------ Exercise materials ------

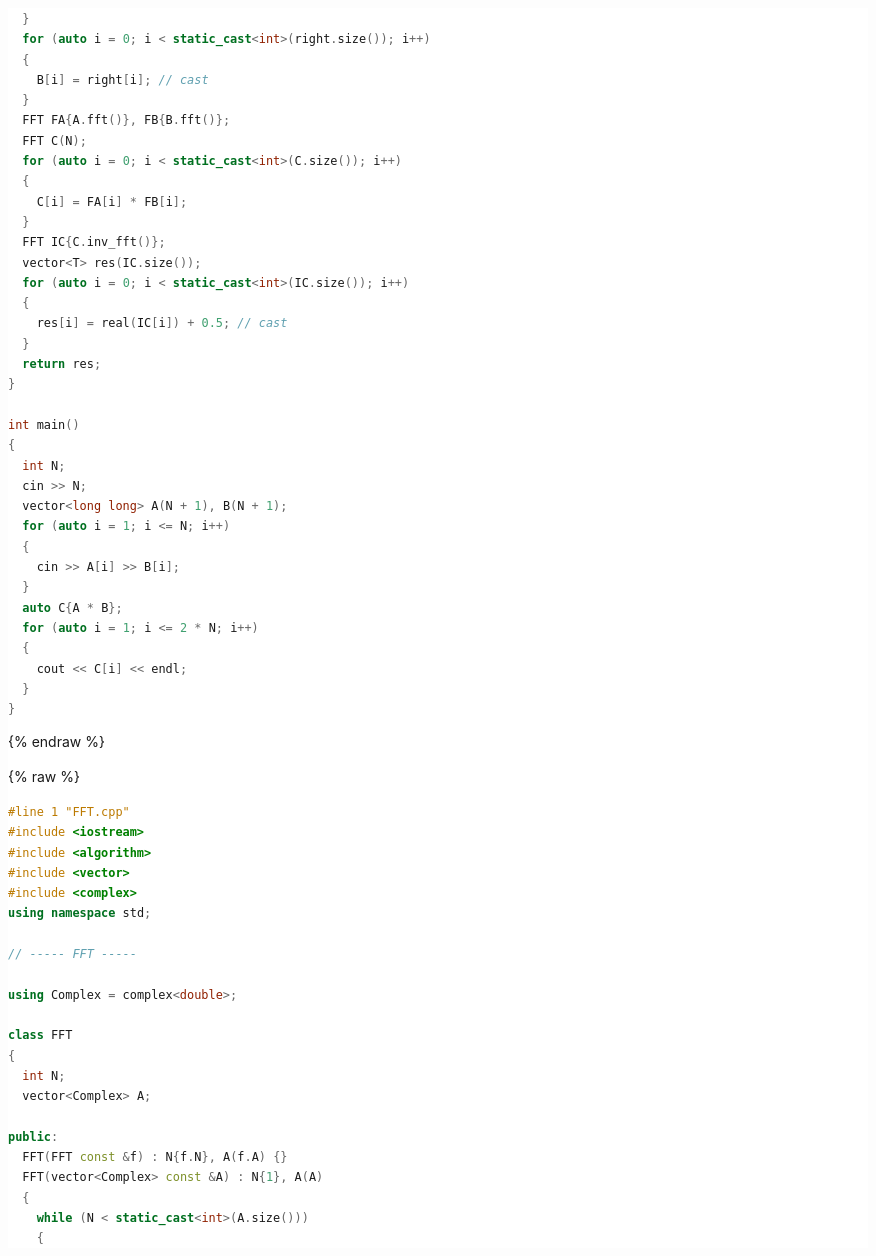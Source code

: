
 ```cpp
  }
  for (auto i = 0; i < static_cast<int>(right.size()); i++)
  {
    B[i] = right[i]; // cast
  }
  FFT FA{A.fft()}, FB{B.fft()};
  FFT C(N);
  for (auto i = 0; i < static_cast<int>(C.size()); i++)
  {
    C[i] = FA[i] * FB[i];
  }
  FFT IC{C.inv_fft()};
  vector<T> res(IC.size());
  for (auto i = 0; i < static_cast<int>(IC.size()); i++)
  {
    res[i] = real(IC[i]) + 0.5; // cast
  }
  return res;
}

int main()
{
  int N;
  cin >> N;
  vector<long long> A(N + 1), B(N + 1);
  for (auto i = 1; i <= N; i++)
  {
    cin >> A[i] >> B[i];
  }
  auto C{A * B};
  for (auto i = 1; i <= 2 * N; i++)
  {
    cout << C[i] << endl;
  }
}

```
{% endraw %}

<a id="bundled"></a>
{% raw %}
```cpp
#line 1 "FFT.cpp"
#include <iostream>
#include <algorithm>
#include <vector>
#include <complex>
using namespace std;

// ----- FFT -----

using Complex = complex<double>;

class FFT
{
  int N;
  vector<Complex> A;

public:
  FFT(FFT const &f) : N{f.N}, A(f.A) {}
  FFT(vector<Complex> const &A) : N{1}, A(A)
  {
    while (N < static_cast<int>(A.size()))
    {
```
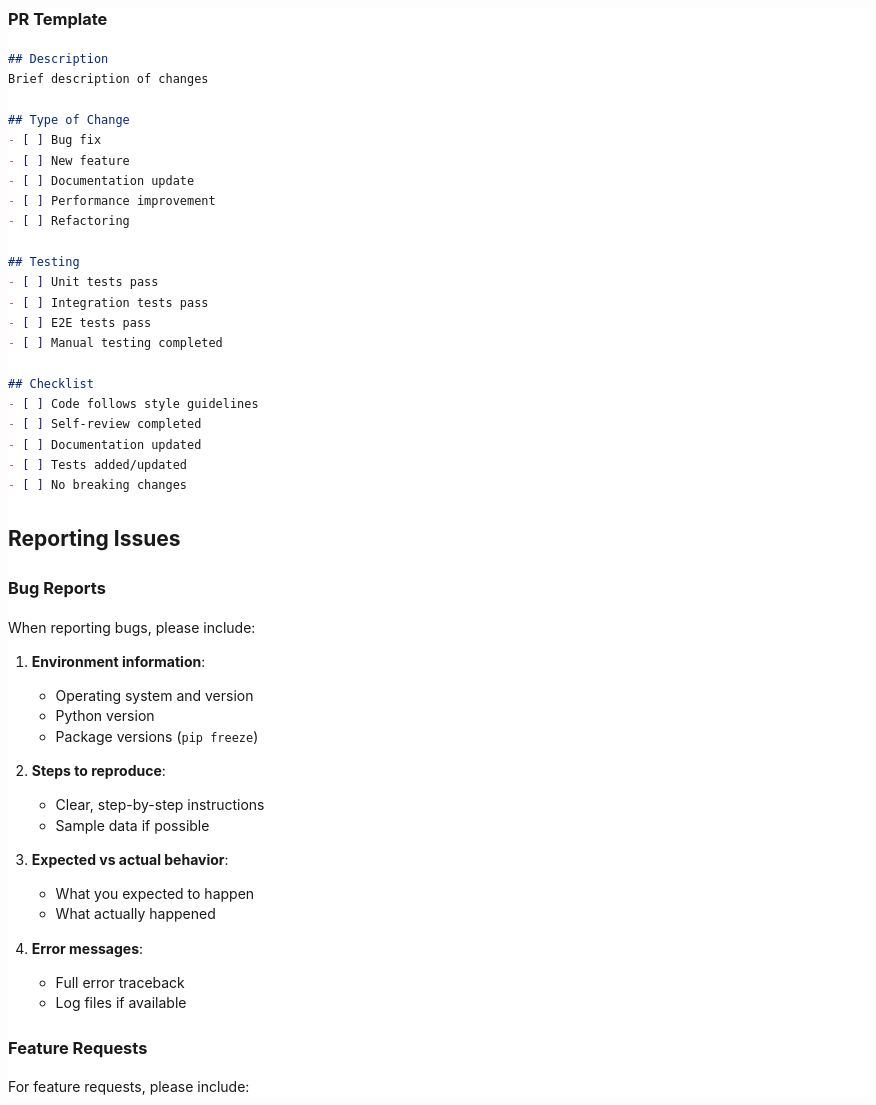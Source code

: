 ### PR Template

```markdown
## Description
Brief description of changes

## Type of Change
- [ ] Bug fix
- [ ] New feature
- [ ] Documentation update
- [ ] Performance improvement
- [ ] Refactoring

## Testing
- [ ] Unit tests pass
- [ ] Integration tests pass
- [ ] E2E tests pass
- [ ] Manual testing completed

## Checklist
- [ ] Code follows style guidelines
- [ ] Self-review completed
- [ ] Documentation updated
- [ ] Tests added/updated
- [ ] No breaking changes
```

## Reporting Issues

### Bug Reports

When reporting bugs, please include:

1. **Environment information**:
   - Operating system and version
   - Python version
   - Package versions (`pip freeze`)

2. **Steps to reproduce**:
   - Clear, step-by-step instructions
   - Sample data if possible

3. **Expected vs actual behavior**:
   - What you expected to happen
   - What actually happened

4. **Error messages**:
   - Full error traceback
   - Log files if available

### Feature Requests

For feature requests, please include:
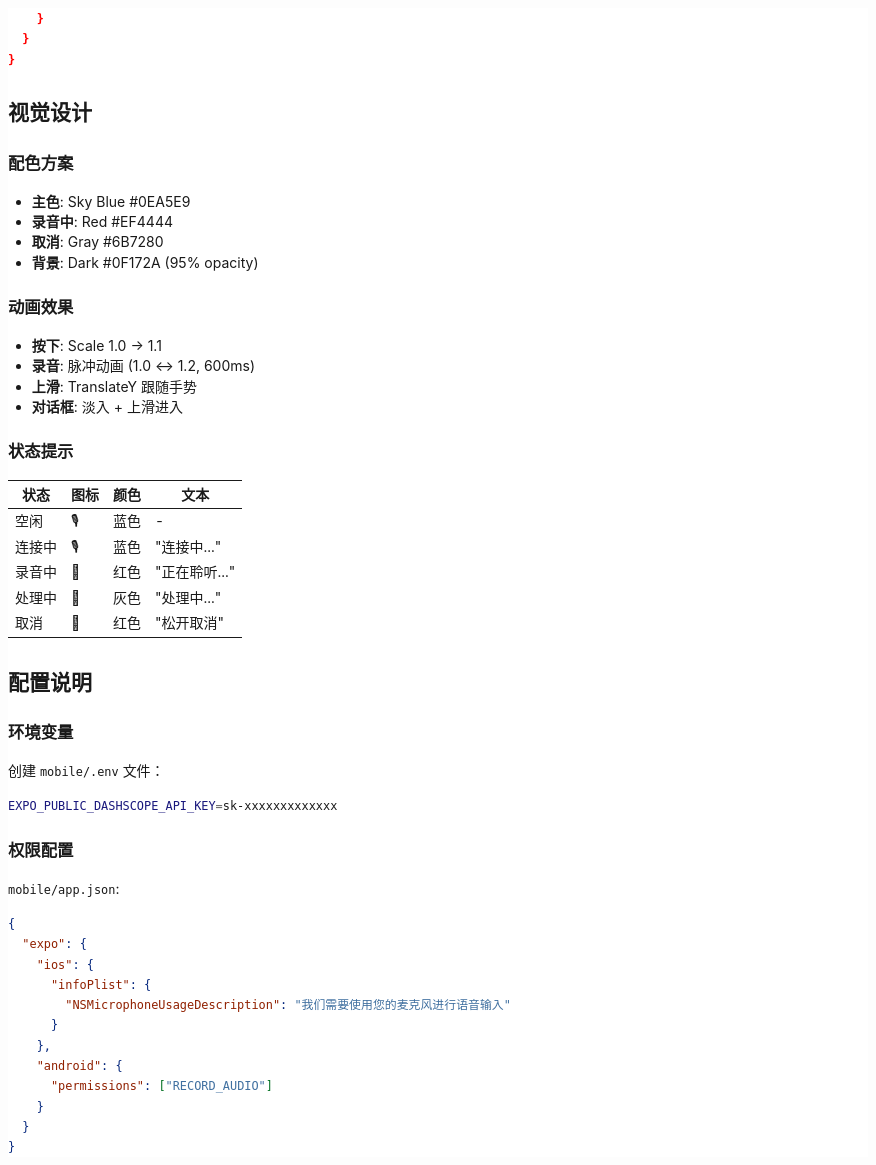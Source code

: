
 ```json
    }
  }
}
```

## 视觉设计

### 配色方案
- **主色**: Sky Blue #0EA5E9
- **录音中**: Red #EF4444
- **取消**: Gray #6B7280
- **背景**: Dark #0F172A (95% opacity)

### 动画效果
- **按下**: Scale 1.0 → 1.1
- **录音**: 脉冲动画 (1.0 ↔ 1.2, 600ms)
- **上滑**: TranslateY 跟随手势
- **对话框**: 淡入 + 上滑进入

### 状态提示
| 状态 | 图标 | 颜色 | 文本 |
|------|------|------|------|
| 空闲 | 🎙️ | 蓝色 | - |
| 连接中 | 🎙️ | 蓝色 | "连接中..." |
| 录音中 | 🎤 | 红色 | "正在聆听..." |
| 处理中 | 🎤 | 灰色 | "处理中..." |
| 取消 | 🚫 | 红色 | "松开取消" |

## 配置说明

### 环境变量
创建 `mobile/.env` 文件：
```bash
EXPO_PUBLIC_DASHSCOPE_API_KEY=sk-xxxxxxxxxxxxx
```

### 权限配置
`mobile/app.json`:
```json
{
  "expo": {
    "ios": {
      "infoPlist": {
        "NSMicrophoneUsageDescription": "我们需要使用您的麦克风进行语音输入"
      }
    },
    "android": {
      "permissions": ["RECORD_AUDIO"]
    }
  }
}
```
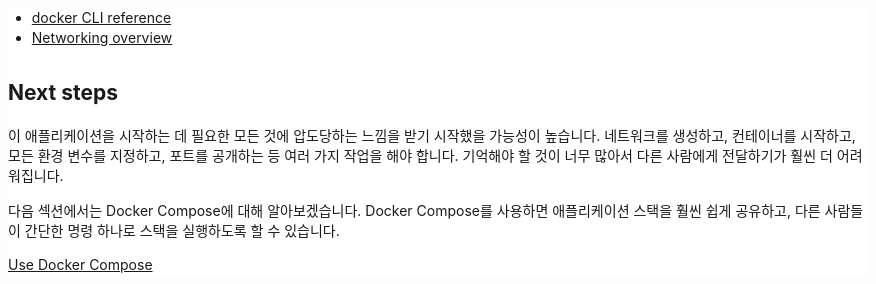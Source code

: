 - [docker CLI reference](https://docs.docker.com/reference/cli/docker/)
- [Networking overview](https://docs.docker.com/network/)

## Next steps

이 애플리케이션을 시작하는 데 필요한 모든 것에 압도당하는 느낌을 받기 시작했을 가능성이 높습니다. 네트워크를 생성하고, 컨테이너를 시작하고, 모든 환경 변수를 지정하고, 포트를 공개하는 등 여러 가지 작업을 해야 합니다. 기억해야 할 것이 너무 많아서 다른 사람에게 전달하기가 훨씬 더 어려워집니다.

다음 섹션에서는 Docker Compose에 대해 알아보겠습니다. Docker Compose를 사용하면 애플리케이션 스택을 훨씬 쉽게 공유하고, 다른 사람들이 간단한 명령 하나로 스택을 실행하도록 할 수 있습니다.

[Use Docker Compose](/#/get-started/workshop/08_using_compose)
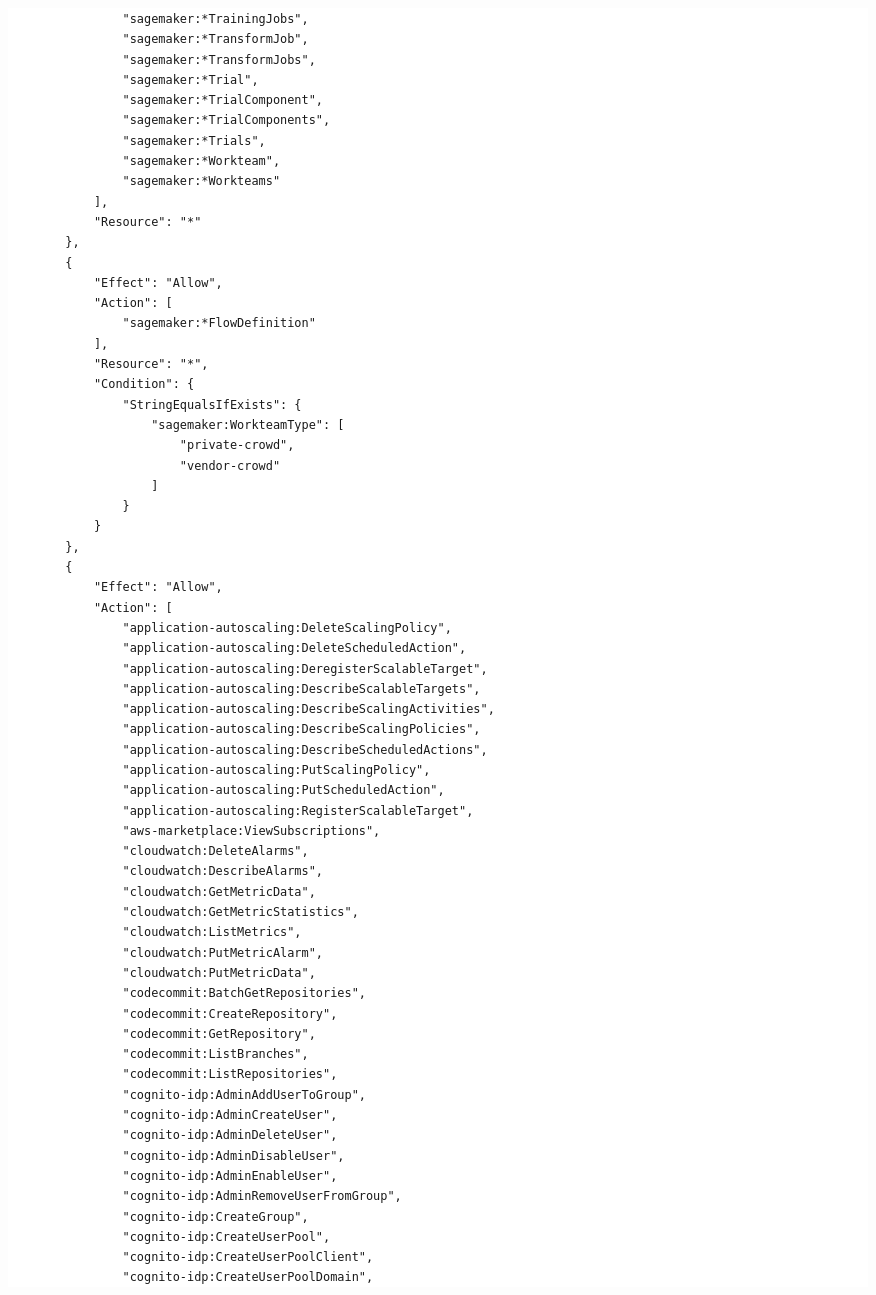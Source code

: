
 ```
                "sagemaker:*TrainingJobs",
                "sagemaker:*TransformJob",
                "sagemaker:*TransformJobs",
                "sagemaker:*Trial",
                "sagemaker:*TrialComponent",
                "sagemaker:*TrialComponents",
                "sagemaker:*Trials",
                "sagemaker:*Workteam",
                "sagemaker:*Workteams"
            ],
            "Resource": "*"
        },
        {
            "Effect": "Allow",
            "Action": [
                "sagemaker:*FlowDefinition"
            ],
            "Resource": "*",
            "Condition": {
                "StringEqualsIfExists": {
                    "sagemaker:WorkteamType": [
                        "private-crowd",
                        "vendor-crowd"
                    ]
                }
            }
        },
        {
            "Effect": "Allow",
            "Action": [
                "application-autoscaling:DeleteScalingPolicy",
                "application-autoscaling:DeleteScheduledAction",
                "application-autoscaling:DeregisterScalableTarget",
                "application-autoscaling:DescribeScalableTargets",
                "application-autoscaling:DescribeScalingActivities",
                "application-autoscaling:DescribeScalingPolicies",
                "application-autoscaling:DescribeScheduledActions",
                "application-autoscaling:PutScalingPolicy",
                "application-autoscaling:PutScheduledAction",
                "application-autoscaling:RegisterScalableTarget",
                "aws-marketplace:ViewSubscriptions",
                "cloudwatch:DeleteAlarms",
                "cloudwatch:DescribeAlarms",
                "cloudwatch:GetMetricData",
                "cloudwatch:GetMetricStatistics",
                "cloudwatch:ListMetrics",
                "cloudwatch:PutMetricAlarm",
                "cloudwatch:PutMetricData",
                "codecommit:BatchGetRepositories",
                "codecommit:CreateRepository",
                "codecommit:GetRepository",
                "codecommit:ListBranches",
                "codecommit:ListRepositories",
                "cognito-idp:AdminAddUserToGroup",
                "cognito-idp:AdminCreateUser",
                "cognito-idp:AdminDeleteUser",
                "cognito-idp:AdminDisableUser",
                "cognito-idp:AdminEnableUser",
                "cognito-idp:AdminRemoveUserFromGroup",
                "cognito-idp:CreateGroup",
                "cognito-idp:CreateUserPool",
                "cognito-idp:CreateUserPoolClient",
                "cognito-idp:CreateUserPoolDomain",
```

------

What you should do: Return the lines above that include the string "cognito".

Reply:
                "cognito-idp:AdminAddUserToGroup",
                "cognito-idp:AdminCreateUser",
                "cognito-idp:AdminDeleteUser",
                "cognito-idp:AdminDisableUser",
                "cognito-idp:AdminEnableUser",
                "cognito-idp:AdminRemoveUserFromGroup",
                "cognito-idp:CreateGroup",
                "cognito-idp:CreateUserPool",
                "cognito-idp:CreateUserPoolClient",
                "cognito-idp:CreateUserPoolDomain",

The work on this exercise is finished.